Design for voice-activated overlay feature — tap floating pill to activate voice mode, stream audio to server for Groq Whisper STT, show live transcription on screen with glowing gradient border, send as goal.
6.1 KiB
Voice Overlay — Design Document
Date: 2026-02-20 Status: Approved Approach: Stream audio over existing WebSocket (Approach A)
Overview
Add a voice-activated overlay to DroidClaw's Android app. User taps the floating pill → full-screen glowing gradient border appears → speech is streamed to the server for real-time transcription → live text appears on screen → tap Send to execute as a goal.
User Flow
[IDLE] → tap pill → [LISTENING] → tap send → [EXECUTING] → done → [IDLE]
↓
tap cancel
↓
[IDLE]
States
IDLE — Existing floating pill: ● Ready, draggable, tappable.
LISTENING — Pill disappears. Full-screen overlay:
- Animated gradient border around all 4 screen edges (purple → blue → cyan → green cycle, ~3s)
- Large transcribed text in center, updating live word-by-word
- Bottom:
Send(primary) +Cancel(secondary) buttons - Audio recording starts immediately on transition
EXECUTING — Overlay collapses back to pill.

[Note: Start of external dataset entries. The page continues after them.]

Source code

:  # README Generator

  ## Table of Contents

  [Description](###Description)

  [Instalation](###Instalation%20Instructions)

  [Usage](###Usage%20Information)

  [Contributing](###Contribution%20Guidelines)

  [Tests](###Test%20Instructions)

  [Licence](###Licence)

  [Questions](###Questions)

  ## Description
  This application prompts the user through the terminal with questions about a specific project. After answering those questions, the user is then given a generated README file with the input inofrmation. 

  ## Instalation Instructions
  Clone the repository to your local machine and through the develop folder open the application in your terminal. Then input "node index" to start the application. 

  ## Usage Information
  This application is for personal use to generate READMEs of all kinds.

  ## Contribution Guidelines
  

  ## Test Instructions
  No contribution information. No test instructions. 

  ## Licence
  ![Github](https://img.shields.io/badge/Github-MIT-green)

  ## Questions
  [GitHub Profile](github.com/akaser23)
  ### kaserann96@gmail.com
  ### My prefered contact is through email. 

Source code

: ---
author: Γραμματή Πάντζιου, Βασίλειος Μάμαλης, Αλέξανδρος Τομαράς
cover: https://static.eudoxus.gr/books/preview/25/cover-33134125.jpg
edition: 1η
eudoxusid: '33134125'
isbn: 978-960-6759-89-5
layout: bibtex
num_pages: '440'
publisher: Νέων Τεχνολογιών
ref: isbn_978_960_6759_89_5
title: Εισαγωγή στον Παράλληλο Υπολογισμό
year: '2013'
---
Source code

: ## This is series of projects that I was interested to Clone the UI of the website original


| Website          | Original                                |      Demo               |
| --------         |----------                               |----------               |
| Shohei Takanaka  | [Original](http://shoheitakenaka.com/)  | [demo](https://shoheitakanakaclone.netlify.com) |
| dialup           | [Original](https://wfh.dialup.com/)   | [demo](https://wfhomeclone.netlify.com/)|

Pill shows agent progress as today.
IDLE (post-completion) — Pill shows ● Done for 3s, then ● Ready.
Audio Streaming Protocol
Android → Server
| Message | Description |
|---|---|
{type: "voice_start"} |
Recording begun |
{type: "voice_chunk", data: "<base64>"} |
~100ms PCM chunks, 16kHz mono 16-bit |
{type: "voice_stop", action: "send"} |
User tapped Send — finalize & execute goal |
{type: "voice_stop", action: "cancel"} |
User tapped Cancel — discard |
Server → Android
| Message | Description |
|---|---|
{type: "transcript_partial", text: "..."} |
Live streaming partial transcript |
{type: "transcript_final", text: "..."} |
Final complete transcript |
Flow
- Android sends
voice_start→ server opens streaming connection to Groq Whisper - Android streams
voice_chunkevery ~100ms → server pipes PCM to Groq - Groq sends partial transcriptions → server relays as
transcript_partial - User taps Send → Android sends
voice_stopwithaction: "send" - Server flushes final audio → gets
transcript_final→ sends to Android → fires goal into agent loop - Cancel:
voice_stopwithaction: "cancel"→ server discards Groq session, no goal
Audio Format
- Sample rate: 16kHz
- Channels: mono
- Bit depth: 16-bit PCM (linear16)
- Bandwidth: ~32KB/sec
- Encoding for WebSocket: base64 text frames
Full-Screen Gradient Overlay
Two separate overlay layers managed by AgentOverlay:
Layer 1 — Gradient Border (non-interactive)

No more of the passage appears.